### TASK DIRECTIONS
Could you return the lines below exactly, from the first line up to and including the line that holds "advanced socat-like functions"?

==== DATASET CONTENT

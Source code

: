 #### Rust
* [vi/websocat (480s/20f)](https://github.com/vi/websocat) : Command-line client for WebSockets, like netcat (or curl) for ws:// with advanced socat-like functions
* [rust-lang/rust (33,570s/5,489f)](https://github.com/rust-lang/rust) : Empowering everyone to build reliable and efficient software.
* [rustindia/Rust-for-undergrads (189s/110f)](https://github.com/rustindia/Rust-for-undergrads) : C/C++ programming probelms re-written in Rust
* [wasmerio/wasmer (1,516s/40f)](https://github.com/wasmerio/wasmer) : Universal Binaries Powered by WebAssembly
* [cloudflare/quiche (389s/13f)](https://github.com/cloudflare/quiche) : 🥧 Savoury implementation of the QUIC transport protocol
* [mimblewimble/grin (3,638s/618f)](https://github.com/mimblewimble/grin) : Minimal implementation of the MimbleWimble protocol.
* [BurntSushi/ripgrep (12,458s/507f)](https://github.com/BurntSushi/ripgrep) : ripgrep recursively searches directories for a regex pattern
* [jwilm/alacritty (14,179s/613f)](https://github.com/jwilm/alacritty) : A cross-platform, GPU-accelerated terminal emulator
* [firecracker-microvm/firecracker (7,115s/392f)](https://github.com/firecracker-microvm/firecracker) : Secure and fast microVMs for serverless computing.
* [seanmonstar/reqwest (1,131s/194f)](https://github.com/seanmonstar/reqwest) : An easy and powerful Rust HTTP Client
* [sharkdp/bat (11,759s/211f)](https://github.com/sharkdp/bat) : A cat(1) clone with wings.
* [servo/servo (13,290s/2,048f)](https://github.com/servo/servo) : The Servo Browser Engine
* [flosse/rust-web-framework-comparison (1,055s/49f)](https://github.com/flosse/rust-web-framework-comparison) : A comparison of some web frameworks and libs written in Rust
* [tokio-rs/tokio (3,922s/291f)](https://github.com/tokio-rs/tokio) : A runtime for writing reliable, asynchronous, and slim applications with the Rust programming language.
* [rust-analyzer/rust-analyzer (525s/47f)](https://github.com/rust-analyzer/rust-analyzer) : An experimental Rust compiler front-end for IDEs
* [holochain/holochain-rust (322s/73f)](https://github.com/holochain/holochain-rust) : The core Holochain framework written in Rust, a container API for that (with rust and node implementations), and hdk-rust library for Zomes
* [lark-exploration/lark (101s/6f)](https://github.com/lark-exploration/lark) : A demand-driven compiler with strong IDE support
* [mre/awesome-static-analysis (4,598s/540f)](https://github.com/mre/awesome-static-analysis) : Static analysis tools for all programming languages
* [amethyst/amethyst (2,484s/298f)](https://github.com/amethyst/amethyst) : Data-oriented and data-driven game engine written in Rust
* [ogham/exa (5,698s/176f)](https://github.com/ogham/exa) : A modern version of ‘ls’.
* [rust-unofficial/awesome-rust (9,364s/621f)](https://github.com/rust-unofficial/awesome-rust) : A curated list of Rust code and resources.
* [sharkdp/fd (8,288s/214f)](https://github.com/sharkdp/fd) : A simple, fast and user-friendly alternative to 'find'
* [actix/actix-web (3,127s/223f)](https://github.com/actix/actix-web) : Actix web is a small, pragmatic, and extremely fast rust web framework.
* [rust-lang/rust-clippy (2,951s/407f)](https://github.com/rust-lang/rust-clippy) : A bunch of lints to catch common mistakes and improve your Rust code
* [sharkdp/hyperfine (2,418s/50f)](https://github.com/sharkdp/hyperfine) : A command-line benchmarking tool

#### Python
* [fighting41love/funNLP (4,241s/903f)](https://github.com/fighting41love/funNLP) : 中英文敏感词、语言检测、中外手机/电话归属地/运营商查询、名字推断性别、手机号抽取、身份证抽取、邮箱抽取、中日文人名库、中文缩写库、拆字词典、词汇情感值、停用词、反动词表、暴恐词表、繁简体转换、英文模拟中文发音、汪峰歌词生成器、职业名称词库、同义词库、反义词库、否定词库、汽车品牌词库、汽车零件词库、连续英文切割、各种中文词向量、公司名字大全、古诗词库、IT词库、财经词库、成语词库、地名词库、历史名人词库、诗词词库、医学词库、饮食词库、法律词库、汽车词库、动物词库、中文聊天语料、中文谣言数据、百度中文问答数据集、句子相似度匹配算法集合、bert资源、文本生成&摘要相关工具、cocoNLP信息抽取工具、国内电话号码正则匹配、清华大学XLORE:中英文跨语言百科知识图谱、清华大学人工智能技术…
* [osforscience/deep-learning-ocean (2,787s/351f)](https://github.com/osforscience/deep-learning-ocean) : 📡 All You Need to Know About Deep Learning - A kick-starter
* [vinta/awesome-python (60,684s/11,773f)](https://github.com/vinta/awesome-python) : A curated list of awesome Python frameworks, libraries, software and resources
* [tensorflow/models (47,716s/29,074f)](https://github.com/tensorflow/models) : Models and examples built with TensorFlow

========

### TASK RESULT
Source code

: #### Rust
* [vi/websocat (480s/20f)](https://github.com/vi/websocat) : Command-line client for WebSockets, like netcat (or curl) for ws:// with advanced socat-like functions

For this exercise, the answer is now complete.